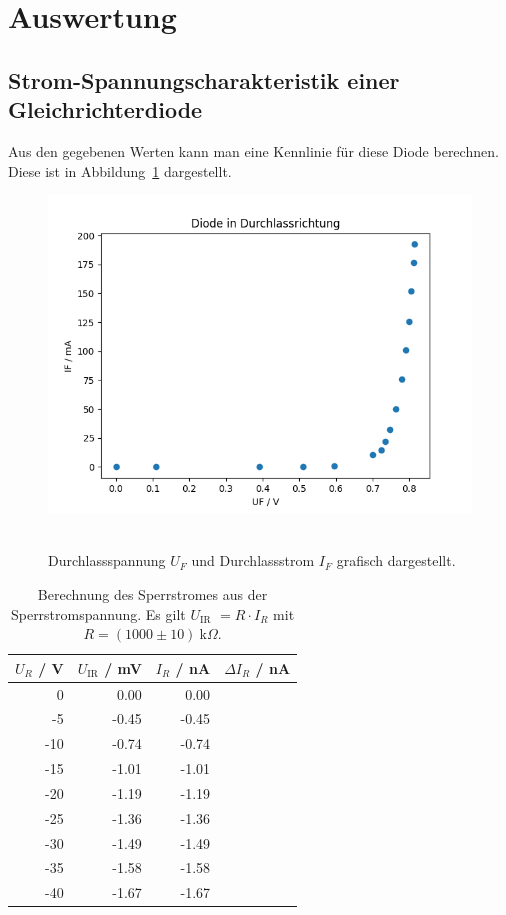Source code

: \documentclass{article}
\newcommand{\UIR}{$U_\text{IR}$ }
\begin{document}
\section{Auswertung}

\subsection{Strom-Spannungscharakteristik einer Gleichrichterdiode}

Aus den gegebenen Werten kann man eine Kennlinie für diese Diode berechnen. Diese ist in Abbildung~\ref{fig:grafik_task1a} dargestellt. 
\begin{figure}[H]
\caption{Durchlassspannung $U_F$ und Durchlassstrom $I_F$ grafisch dargestellt.}
\label{fig:grafik_task1a}
{\centering
\includegraphics[scale=0.7]{bilder/task1a.png}
~
}
\end{figure}



\begin{table}[H]
\caption{Berechnung des Sperrstromes aus der Sperrstromspannung. Es gilt \UIR $= R\cdot I_R$ mit $R=(1000\pm10)~$k$\Omega$.}
\label{tab:task1b_auswertung}
\begin{tabular}{rr|rr}
$U_R$ / V & $U_\text{IR}$ / mV& $I_R$ / nA & $\Delta I_R$ / nA \\ \hline
0   &  0.00 & 0.00 \\
-5  & -0.45 & -0.45 \\
-10 & -0.74 & -0.74 \\
-15 & -1.01 & -1.01 \\
-20 & -1.19 & -1.19 \\
-25 & -1.36 & -1.36 \\
-30 & -1.49 & -1.49 \\
-35 & -1.58 & -1.58 \\
-40 & -1.67 & -1.67
\end{tabular}
\end{table}
\end{document}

• _Aim of the exercise_:
If a record above holds a picture, leave the picture out and write out everything else exactly.

• _Reply_:
Source code

: \documentclass{article}
\newcommand{\UIR}{$U_\text{IR}$ }
\begin{document}
\section{Auswertung}

\subsection{Strom-Spannungscharakteristik einer Gleichrichterdiode}

Aus den gegebenen Werten kann man eine Kennlinie für diese Diode berechnen. Diese ist in Abbildung~\ref{fig:grafik_task1a} dargestellt. 
\begin{figure}[H]
\caption{Durchlassspannung $U_F$ und Durchlassstrom $I_F$ grafisch dargestellt.}
\label{fig:grafik_task1a}
{\centering
\includegraphics[scale=0.7]{bilder/task1a.png}
~
}
\end{figure}



\begin{table}[H]
\caption{Berechnung des Sperrstromes aus der Sperrstromspannung. Es gilt \UIR $= R\cdot I_R$ mit $R=(1000\pm10)~$k$\Omega$.}
\label{tab:task1b_auswertung}
\begin{tabular}{rr|rr}
$U_R$ / V & $U_\text{IR}$ / mV& $I_R$ / nA & $\Delta I_R$ / nA \\ \hline
0   &  0.00 & 0.00 \\
-5  & -0.45 & -0.45 \\
-10 & -0.74 & -0.74 \\
-15 & -1.01 & -1.01 \\
-20 & -1.19 & -1.19 \\
-25 & -1.36 & -1.36 \\
-30 & -1.49 & -1.49 \\
-35 & -1.58 & -1.58 \\
-40 & -1.67 & -1.67
\end{tabular}
\end{table}
\end{document}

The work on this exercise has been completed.